Whichever lines of the entries hold the word "ロボットおよび搭載しているセンサの性能" should be identified and copied.

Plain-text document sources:
Content starts

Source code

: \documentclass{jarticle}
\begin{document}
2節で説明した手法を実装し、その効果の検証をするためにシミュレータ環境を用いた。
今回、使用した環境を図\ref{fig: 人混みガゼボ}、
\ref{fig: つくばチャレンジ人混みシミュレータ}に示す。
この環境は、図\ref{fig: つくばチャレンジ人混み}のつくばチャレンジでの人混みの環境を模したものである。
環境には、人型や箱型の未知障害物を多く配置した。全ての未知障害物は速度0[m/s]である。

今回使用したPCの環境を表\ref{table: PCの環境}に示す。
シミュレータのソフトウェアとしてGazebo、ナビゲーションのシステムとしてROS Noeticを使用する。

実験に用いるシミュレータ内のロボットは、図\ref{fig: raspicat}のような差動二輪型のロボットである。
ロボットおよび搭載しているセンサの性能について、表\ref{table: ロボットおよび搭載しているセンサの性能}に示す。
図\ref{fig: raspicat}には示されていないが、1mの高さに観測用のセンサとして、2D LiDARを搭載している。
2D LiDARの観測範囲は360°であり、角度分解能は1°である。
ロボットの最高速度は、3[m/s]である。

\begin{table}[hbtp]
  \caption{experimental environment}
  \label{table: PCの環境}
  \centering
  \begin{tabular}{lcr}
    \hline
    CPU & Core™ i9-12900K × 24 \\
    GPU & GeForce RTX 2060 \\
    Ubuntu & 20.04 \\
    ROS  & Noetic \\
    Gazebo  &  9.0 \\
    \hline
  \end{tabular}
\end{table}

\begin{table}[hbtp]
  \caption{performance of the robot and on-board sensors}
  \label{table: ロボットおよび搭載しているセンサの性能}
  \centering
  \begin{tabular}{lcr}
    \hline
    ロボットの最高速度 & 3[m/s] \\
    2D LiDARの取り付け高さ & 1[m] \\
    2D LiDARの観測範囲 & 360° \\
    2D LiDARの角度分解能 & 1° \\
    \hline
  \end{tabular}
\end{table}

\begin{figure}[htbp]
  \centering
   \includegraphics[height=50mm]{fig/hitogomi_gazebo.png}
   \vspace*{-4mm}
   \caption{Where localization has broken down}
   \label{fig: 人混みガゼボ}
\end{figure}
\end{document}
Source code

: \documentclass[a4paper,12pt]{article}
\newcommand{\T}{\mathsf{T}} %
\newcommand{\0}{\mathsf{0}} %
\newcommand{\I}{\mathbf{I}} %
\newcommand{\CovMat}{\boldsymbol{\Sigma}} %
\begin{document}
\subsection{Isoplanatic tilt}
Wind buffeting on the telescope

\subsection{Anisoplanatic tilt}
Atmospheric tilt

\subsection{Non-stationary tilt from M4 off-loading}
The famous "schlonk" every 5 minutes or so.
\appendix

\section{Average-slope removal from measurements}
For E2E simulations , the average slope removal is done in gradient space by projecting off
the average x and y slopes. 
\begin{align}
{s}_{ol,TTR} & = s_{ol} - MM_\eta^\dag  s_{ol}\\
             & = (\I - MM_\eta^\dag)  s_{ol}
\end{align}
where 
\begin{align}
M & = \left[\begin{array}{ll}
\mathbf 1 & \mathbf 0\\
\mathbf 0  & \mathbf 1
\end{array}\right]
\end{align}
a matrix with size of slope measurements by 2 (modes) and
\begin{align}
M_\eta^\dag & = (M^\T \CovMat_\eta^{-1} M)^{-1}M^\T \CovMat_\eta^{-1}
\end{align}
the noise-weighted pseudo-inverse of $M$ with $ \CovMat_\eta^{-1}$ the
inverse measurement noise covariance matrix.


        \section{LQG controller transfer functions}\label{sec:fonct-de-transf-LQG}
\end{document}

Content ends

# Exercise answer
ロボットおよび搭載しているセンサの性能について、表\ref{table: ロボットおよび搭載しているセンサの性能}に示す。
  \label{table: ロボットおよび搭載しているセンサの性能}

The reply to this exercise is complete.